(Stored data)

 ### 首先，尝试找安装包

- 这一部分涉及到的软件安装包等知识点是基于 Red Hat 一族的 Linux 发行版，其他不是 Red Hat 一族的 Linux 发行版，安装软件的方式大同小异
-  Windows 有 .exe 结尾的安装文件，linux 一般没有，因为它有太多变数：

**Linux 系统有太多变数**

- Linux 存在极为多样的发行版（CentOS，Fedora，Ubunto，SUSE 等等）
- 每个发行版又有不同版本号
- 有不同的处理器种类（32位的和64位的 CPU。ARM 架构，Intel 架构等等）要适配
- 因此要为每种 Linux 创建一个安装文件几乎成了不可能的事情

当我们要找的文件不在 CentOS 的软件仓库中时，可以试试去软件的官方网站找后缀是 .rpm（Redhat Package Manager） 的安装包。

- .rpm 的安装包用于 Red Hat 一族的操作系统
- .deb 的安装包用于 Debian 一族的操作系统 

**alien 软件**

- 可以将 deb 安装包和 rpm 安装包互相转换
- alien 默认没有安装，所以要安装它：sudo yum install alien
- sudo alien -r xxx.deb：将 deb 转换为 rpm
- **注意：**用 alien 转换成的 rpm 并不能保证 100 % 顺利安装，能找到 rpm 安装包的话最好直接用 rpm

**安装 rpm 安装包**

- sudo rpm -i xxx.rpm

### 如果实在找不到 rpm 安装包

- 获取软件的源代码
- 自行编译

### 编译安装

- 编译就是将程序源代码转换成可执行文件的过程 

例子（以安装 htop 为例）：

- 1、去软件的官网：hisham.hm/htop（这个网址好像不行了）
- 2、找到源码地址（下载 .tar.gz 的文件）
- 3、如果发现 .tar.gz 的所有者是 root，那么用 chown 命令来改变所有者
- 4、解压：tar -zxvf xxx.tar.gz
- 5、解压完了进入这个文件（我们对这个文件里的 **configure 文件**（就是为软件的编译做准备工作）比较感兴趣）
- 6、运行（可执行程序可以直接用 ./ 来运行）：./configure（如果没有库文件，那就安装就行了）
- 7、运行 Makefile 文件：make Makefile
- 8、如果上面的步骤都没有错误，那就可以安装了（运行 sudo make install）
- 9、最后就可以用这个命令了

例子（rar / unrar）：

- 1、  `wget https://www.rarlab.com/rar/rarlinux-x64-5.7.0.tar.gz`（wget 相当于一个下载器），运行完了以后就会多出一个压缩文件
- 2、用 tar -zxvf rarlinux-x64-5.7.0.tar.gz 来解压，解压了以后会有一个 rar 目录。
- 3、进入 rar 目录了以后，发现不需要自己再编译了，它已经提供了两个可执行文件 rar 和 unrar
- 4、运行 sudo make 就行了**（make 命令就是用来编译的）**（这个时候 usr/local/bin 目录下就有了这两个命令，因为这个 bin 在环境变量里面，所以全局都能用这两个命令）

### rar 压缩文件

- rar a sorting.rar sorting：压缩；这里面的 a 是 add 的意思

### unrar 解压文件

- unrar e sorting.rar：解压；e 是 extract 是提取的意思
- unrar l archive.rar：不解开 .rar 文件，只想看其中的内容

Exercise brief:
Output nothing but the lines from the one with "例子（以安装 htop 为例）：" through the last line above, each exactly as it stands.

Written reply:
例子（以安装 htop 为例）：

- 1、去软件的官网：hisham.hm/htop（这个网址好像不行了）
- 2、找到源码地址（下载 .tar.gz 的文件）
- 3、如果发现 .tar.gz 的所有者是 root，那么用 chown 命令来改变所有者
- 4、解压：tar -zxvf xxx.tar.gz
- 5、解压完了进入这个文件（我们对这个文件里的 **configure 文件**（就是为软件的编译做准备工作）比较感兴趣）
- 6、运行（可执行程序可以直接用 ./ 来运行）：./configure（如果没有库文件，那就安装就行了）
- 7、运行 Makefile 文件：make Makefile
- 8、如果上面的步骤都没有错误，那就可以安装了（运行 sudo make install）
- 9、最后就可以用这个命令了

例子（rar / unrar）：

- 1、  `wget https://www.rarlab.com/rar/rarlinux-x64-5.7.0.tar.gz`（wget 相当于一个下载器），运行完了以后就会多出一个压缩文件
- 2、用 tar -zxvf rarlinux-x64-5.7.0.tar.gz 来解压，解压了以后会有一个 rar 目录。
- 3、进入 rar 目录了以后，发现不需要自己再编译了，它已经提供了两个可执行文件 rar 和 unrar
- 4、运行 sudo make 就行了**（make 命令就是用来编译的）**（这个时候 usr/local/bin 目录下就有了这两个命令，因为这个 bin 在环境变量里面，所以全局都能用这两个命令）

### rar 压缩文件

- rar a sorting.rar sorting：压缩；这里面的 a 是 add 的意思

### unrar 解压文件

- unrar e sorting.rar：解压；e 是 extract 是提取的意思
- unrar l archive.rar：不解开 .rar 文件，只想看其中的内容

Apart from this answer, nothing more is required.